花咲徳栄は初回、先頭の田中 辰空内野手(3年)が死球で出塁すると、続く生田目 奏外野手(2年)も三塁への内野安打を放ち無死一、二塁とする。3番・石塚 裕惺内野手(2年)がきっちりと送り1死二、三塁とする。ここで4番・小野 勝利内野手(3年)が左前適時打を放ち幸先良く2点を先制する。

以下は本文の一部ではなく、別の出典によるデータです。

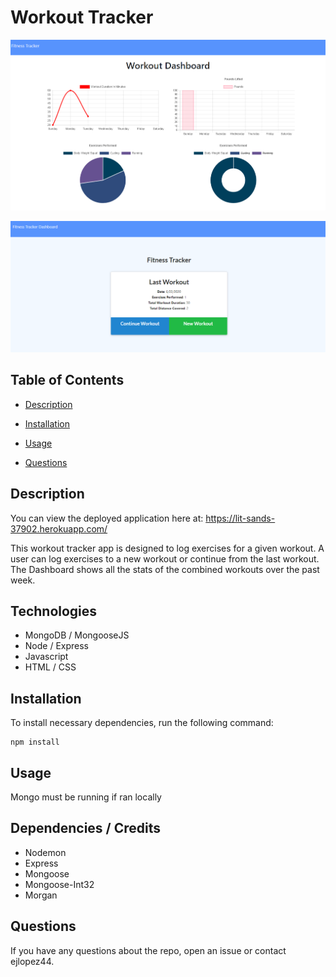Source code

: 
# Workout Tracker

![Dashboard Stats Image](https://github.com/ejlopez44/workout-tracker/blob/master/public/assets/images/trackerDashboard.png)

![Tracker Index Image](https://github.com/ejlopez44/workout-tracker/blob/master/public/assets/images/trackerIndex.png)

## Table of Contents

* [Description](#description)

* [Installation](#installation)

* [Usage](#usage)

* [Questions](#questions)

## Description

You can view the deployed application here at: https://lit-sands-37902.herokuapp.com/

This workout tracker app is designed to log exercises for a given workout. A user can log exercises to a new workout or continue from the last workout. The Dashboard shows all the stats of the combined workouts over the past week.

## Technologies

* MongoDB / MongooseJS
* Node / Express
* Javascript
* HTML / CSS

## Installation

To install necessary dependencies, run the following command:
```
npm install
```

## Usage

Mongo must be running if ran locally

## Dependencies / Credits

* Nodemon
* Express
* Mongoose
* Mongoose-Int32
* Morgan

## Questions

If you have any questions about the repo, open an issue or contact ejlopez44.

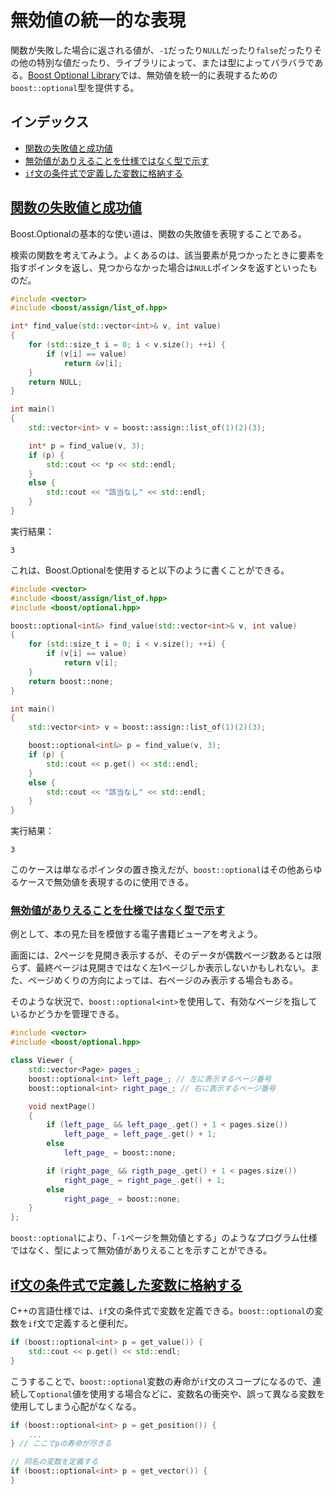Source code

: # 無効値の統一的な表現
関数が失敗した場合に返される値が、`-1`だったり`NULL`だったり`false`だったりその他の特別な値だったり、ライブラリによって、または型によってバラバラである。[Boost Optional Library](http://www.boost.org/libs/optional/)では、無効値を統一的に表現するための`boost::optional`型を提供する。


## インデックス
- [関数の失敗値と成功値](#fail-value)
- [無効値がありえることを仕様ではなく型で示す](#type-as-nullary-value)
- [`if`文の条件式で定義した変数に格納する](#store-value-in-if-expr)


## <a name="fail-value" href="#fail-value">関数の失敗値と成功値</a>
Boost.Optionalの基本的な使い道は、関数の失敗値を表現することである。

検索の関数を考えてみよう。よくあるのは、該当要素が見つかったときに要素を指すポインタを返し、見つからなかった場合は`NULL`ポインタを返すといったものだ。

```cpp
#include <vector>
#include <boost/assign/list_of.hpp>

int* find_value(std::vector<int>& v, int value)
{
    for (std::size_t i = 0; i < v.size(); ++i) {
        if (v[i] == value)
            return &v[i];
    }
    return NULL;
}

int main()
{
    std::vector<int> v = boost::assign::list_of(1)(2)(3);

    int* p = find_value(v, 3);
    if (p) {
        std::cout << *p << std::endl;
    }
    else {
        std::cout << "該当なし" << std::endl;
    }
}
```

実行結果：
```
3
```

これは、Boost.Optionalを使用すると以下のように書くことができる。

```cpp
#include <vector>
#include <boost/assign/list_of.hpp>
#include <boost/optional.hpp>

boost::optional<int&> find_value(std::vector<int>& v, int value)
{
    for (std::size_t i = 0; i < v.size(); ++i) {
        if (v[i] == value)
            return v[i];
    }
    return boost::none;
}

int main()
{
    std::vector<int> v = boost::assign::list_of(1)(2)(3);

    boost::optional<int&> p = find_value(v, 3);
    if (p) {
        std::cout << p.get() << std::endl;
    }
    else {
        std::cout << "該当なし" << std::endl;
    }
}
```

実行結果：
```
3
```

このケースは単なるポインタの置き換えだが、`boost::optional`はその他あらゆるケースで無効値を表現するのに使用できる。


### <a name="type-as-nullary-value" href="#type-as-nullary-value">無効値がありえることを仕様ではなく型で示す</a>
例として、本の見た目を模倣する電子書籍ビューアを考えよう。

画面には、2ページを見開き表示するが、そのデータが偶数ページ数あるとは限らず、最終ページは見開きではなく左1ページしか表示しないかもしれない。また、ページめくりの方向によっては、右ページのみ表示する場合もある。

そのような状況で、`boost::optional<int>`を使用して、有効なページを指しているかどうかを管理できる。

```cpp
#include <vector>
#include <boost/optional.hpp>

class Viewer {
    std::vector<Page> pages_;
    boost::optional<int> left_page_; // 左に表示するページ番号
    boost::optional<int> right_page_; // 右に表示するページ番号

    void nextPage()
    {
        if (left_page_ && left_page_.get() + 1 < pages.size())
            left_page_ = left_page_.get() + 1;
        else
            left_page_ = boost::none;

        if (right_page_ && rigth_page_.get() + 1 < pages.size())
            right_page_ = right_page_.get() + 1;
        else
            right_page_ = boost::none;
    }
};
```

`boost::optional`により、「`-1`ページを無効値とする」のようなプログラム仕様ではなく、型によって無効値がありえることを示すことができる。


## <a name="store-value-in-if-expr" href="#store-value-in-if-expr">if文の条件式で定義した変数に格納する</a>
C++の言語仕様では、`if`文の条件式で変数を定義できる。`boost::optional`の変数を`if`文で定義すると便利だ。

```cpp
if (boost::optional<int> p = get_value()) {
    std::cout << p.get() << std::endl;
}
```

こうすることで、`boost::optional`変数の寿命が`if`文のスコープになるので、連続して`optional`値を使用する場合などに、変数名の衝突や、誤って異なる変数を使用してしまう心配がなくなる。

```cpp
if (boost::optional<int> p = get_position()) {
    ...
} // ここでpの寿命が尽きる

// 同名の変数を定義する
if (boost::optional<int> p = get_vector()) {
}
```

これで流れをつかんだ花咲徳栄は、3回にもこの回からマウンドに上がった叡明の2番手・野中 颯人投手(3年)に対し、1死から2番・生田目が右翼席へソロ本塁打を放つと、続く石塚も四球を選ぶとすぐさま二盗を決める。4番・小野も四球を選び1死一、二塁とすると、さらに暴投で1死二、三塁とチャンスが広がる。ここで5番・増田 空内野手(3年)がきっちりと犠飛を放ち4点差とする。

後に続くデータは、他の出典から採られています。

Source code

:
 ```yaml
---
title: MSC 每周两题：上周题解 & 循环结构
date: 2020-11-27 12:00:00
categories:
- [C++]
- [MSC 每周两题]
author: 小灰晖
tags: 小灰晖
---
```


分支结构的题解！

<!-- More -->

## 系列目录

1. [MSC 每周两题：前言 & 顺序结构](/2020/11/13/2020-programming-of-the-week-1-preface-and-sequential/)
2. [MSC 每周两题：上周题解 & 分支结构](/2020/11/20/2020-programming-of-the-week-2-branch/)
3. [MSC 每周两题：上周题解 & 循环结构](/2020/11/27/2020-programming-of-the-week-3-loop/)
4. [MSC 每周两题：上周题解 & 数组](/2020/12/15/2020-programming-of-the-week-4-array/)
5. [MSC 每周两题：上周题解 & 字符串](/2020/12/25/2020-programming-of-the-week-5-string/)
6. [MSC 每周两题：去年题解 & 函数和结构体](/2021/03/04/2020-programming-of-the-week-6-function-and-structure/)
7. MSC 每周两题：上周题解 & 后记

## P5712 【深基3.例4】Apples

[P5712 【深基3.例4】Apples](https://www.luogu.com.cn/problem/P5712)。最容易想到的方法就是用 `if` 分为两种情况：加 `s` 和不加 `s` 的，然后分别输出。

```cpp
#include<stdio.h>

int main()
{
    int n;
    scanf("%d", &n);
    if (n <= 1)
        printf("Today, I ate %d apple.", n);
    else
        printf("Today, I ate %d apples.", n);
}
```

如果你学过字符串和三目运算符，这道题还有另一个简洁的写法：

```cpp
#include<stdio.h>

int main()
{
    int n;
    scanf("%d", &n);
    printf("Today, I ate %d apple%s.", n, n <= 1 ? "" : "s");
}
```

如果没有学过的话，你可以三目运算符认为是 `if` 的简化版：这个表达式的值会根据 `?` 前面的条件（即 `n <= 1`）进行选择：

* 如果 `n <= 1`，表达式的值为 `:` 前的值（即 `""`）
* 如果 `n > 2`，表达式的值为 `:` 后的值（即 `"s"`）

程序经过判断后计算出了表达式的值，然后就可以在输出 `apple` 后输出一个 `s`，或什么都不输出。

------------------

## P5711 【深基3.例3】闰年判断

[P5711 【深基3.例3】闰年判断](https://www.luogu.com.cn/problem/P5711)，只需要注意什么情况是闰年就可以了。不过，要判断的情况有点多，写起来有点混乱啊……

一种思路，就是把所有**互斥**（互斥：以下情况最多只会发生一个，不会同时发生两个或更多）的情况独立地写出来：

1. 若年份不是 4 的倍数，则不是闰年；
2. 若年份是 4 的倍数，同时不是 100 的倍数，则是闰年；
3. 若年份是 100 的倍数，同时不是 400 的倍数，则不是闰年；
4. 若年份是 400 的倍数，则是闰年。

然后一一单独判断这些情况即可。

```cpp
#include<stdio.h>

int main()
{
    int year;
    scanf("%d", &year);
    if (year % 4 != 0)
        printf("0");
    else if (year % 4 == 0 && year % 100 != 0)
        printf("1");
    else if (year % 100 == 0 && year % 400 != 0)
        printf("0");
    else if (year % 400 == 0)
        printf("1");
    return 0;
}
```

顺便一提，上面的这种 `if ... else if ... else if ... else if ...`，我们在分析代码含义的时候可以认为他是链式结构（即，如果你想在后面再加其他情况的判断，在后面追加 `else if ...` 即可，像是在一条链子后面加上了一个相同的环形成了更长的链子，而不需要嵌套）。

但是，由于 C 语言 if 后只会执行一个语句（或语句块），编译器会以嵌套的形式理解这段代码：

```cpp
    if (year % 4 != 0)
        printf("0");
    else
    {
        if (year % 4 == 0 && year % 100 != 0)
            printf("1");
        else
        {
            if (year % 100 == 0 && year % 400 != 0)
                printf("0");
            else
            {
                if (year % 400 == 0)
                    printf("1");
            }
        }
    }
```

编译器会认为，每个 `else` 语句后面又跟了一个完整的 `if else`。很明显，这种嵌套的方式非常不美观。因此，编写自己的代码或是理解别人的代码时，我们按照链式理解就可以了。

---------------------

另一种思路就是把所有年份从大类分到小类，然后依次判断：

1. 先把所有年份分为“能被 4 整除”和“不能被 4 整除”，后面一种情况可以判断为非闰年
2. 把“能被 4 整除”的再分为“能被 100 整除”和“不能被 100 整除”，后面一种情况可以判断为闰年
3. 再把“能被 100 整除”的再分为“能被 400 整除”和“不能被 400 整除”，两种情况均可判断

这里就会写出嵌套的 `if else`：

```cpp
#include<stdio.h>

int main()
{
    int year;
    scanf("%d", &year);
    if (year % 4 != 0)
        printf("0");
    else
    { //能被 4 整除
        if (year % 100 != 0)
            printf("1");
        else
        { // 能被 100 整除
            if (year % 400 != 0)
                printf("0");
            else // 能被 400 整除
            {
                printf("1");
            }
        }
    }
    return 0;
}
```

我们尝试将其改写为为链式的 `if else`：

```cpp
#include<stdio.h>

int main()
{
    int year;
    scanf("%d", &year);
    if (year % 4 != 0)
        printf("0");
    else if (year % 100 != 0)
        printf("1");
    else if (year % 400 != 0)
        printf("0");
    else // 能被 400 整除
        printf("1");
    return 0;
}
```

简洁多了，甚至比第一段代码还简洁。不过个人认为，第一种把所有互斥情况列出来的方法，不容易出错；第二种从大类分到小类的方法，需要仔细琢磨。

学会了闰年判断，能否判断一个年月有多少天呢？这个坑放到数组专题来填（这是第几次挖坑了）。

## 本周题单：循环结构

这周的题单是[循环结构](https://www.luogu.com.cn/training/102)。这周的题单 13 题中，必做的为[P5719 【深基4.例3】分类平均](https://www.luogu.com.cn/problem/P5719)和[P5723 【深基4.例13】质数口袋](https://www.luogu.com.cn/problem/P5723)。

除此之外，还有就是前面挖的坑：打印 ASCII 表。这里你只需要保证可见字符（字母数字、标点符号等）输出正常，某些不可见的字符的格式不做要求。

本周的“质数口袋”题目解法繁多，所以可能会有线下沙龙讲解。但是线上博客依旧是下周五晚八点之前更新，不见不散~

この回4点では終わらず、さらに、6番・齊藤 海外野手(3年)が死球で出塁し2死一、二塁とすると、続く柴田 樹捕手(3年)が左翼線へ適時二塁打を放ち5点目、さらに続く木田の遊ゴロが相手エラーを誘いさらに2点を追加するなど、この回一挙5点を奪うビッグイニングを作り、7点差とし早くも試合の大勢は決した。

花咲徳栄はその後も攻撃の手を緩めず、4回にもこの回先頭の生田目が遊撃へ内野安打を放つと、続く石塚も左前安打を放ち無死一、二塁とする。ここで4番・小野が左翼線へ適時打を放ちまず1点、続く増田が四球を選び無死満塁とすると、6番・齋藤が左前2点適時打を放ち10点差をつける。攻撃は終わらず、続く柴田がきっちりと送ると、8番・木田の犠飛と、続く目黒 亜門外野手(2年)の適時打などでさらに5点を追加し12対0とコールドペースへ持ち込む。

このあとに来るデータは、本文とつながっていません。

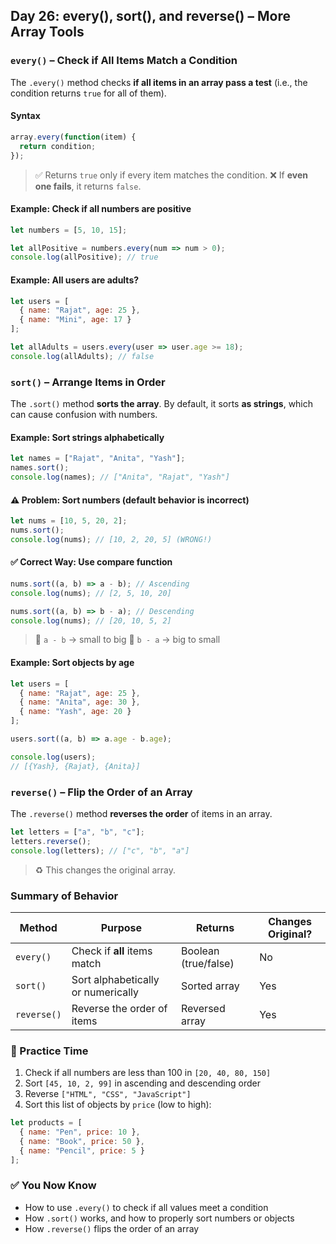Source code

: <article class="day-block">

## Day 26: every(), sort(), and reverse() – More Array Tools

### `every()` – Check if All Items Match a Condition

The `.every()` method checks **if all items in an array pass a test** (i.e., the condition returns `true` for all of them).

#### Syntax

```js
array.every(function(item) {
  return condition;
});
```

> ✅ Returns `true` only if every item matches the condition.
> ❌ If **even one fails**, it returns `false`.

#### Example: Check if all numbers are positive

```js
let numbers = [5, 10, 15];

let allPositive = numbers.every(num => num > 0);
console.log(allPositive); // true
```

#### Example: All users are adults?

```js
let users = [
  { name: "Rajat", age: 25 },
  { name: "Mini", age: 17 }
];

let allAdults = users.every(user => user.age >= 18);
console.log(allAdults); // false
```

### `sort()` – Arrange Items in Order

The `.sort()` method **sorts the array**. By default, it sorts **as strings**, which can cause confusion with numbers.

#### Example: Sort strings alphabetically

```js
let names = ["Rajat", "Anita", "Yash"];
names.sort();
console.log(names); // ["Anita", "Rajat", "Yash"]
```

#### ⚠️ Problem: Sort numbers (default behavior is incorrect)

```js
let nums = [10, 5, 20, 2];
nums.sort();
console.log(nums); // [10, 2, 20, 5] (WRONG!)
```

#### ✅ Correct Way: Use compare function

```js
nums.sort((a, b) => a - b); // Ascending
console.log(nums); // [2, 5, 10, 20]
```

```js
nums.sort((a, b) => b - a); // Descending
console.log(nums); // [20, 10, 5, 2]
```

> 🔼 `a - b` → small to big
> 🔽 `b - a` → big to small

#### Example: Sort objects by age

```js
let users = [
  { name: "Rajat", age: 25 },
  { name: "Anita", age: 30 },
  { name: "Yash", age: 20 }
];

users.sort((a, b) => a.age - b.age);

console.log(users);
// [{Yash}, {Rajat}, {Anita}]
```

### `reverse()` – Flip the Order of an Array

The `.reverse()` method **reverses the order** of items in an array.

```js
let letters = ["a", "b", "c"];
letters.reverse();
console.log(letters); // ["c", "b", "a"]
```

> ♻️ This changes the original array.

### Summary of Behavior

| Method      | Purpose                            | Returns              | Changes Original? |
| ----------- | ---------------------------------- | -------------------- | ----------------- |
| `every()`   | Check if **all** items match       | Boolean (true/false) | No                |
| `sort()`    | Sort alphabetically or numerically | Sorted array         | Yes               |
| `reverse()` | Reverse the order of items         | Reversed array       | Yes               |

<div class="practice">

### 🧠 Practice Time

1. Check if all numbers are less than 100 in `[20, 40, 80, 150]`
2. Sort `[45, 10, 2, 99]` in ascending and descending order
3. Reverse `["HTML", "CSS", "JavaScript"]`
4. Sort this list of objects by `price` (low to high):

```js
let products = [
  { name: "Pen", price: 10 },
  { name: "Book", price: 50 },
  { name: "Pencil", price: 5 }
];
```

</div>

### ✅ You Now Know

* How to use `.every()` to check if all values meet a condition
* How `.sort()` works, and how to properly sort numbers or objects
* How `.reverse()` flips the order of an array

</article>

投げては花咲徳栄のエース木田が4回無失点に抑えると、最終回も上原 堆我投手(2年)がきっちりと無失点で切り抜ける。

結局、花咲徳栄が5回コールド12対0で下しベスト8進出を決めた。

叡明はこの日は完敗だった。特に、2番手として登板した野中が誤算だった。とはいえ、野中は1つ上の世代からエースとして登板していた投手。確かにエース大木もすぐ行けるようスタンバイしており、展開的にこういう試合では早めの継投が必須であるが、9イニングということを考えると1イニング途中での継投は考えづらい。結果、次のイニングで大木も捉えられており致し方ないところであろう。幸いスタメンの半数が1、2年生。この日は遊撃手でやや精彩を欠いたが、前の試合上尾戦で好投した1年生・田口 遼平内野手など秋以降の巻き返しに期待したい。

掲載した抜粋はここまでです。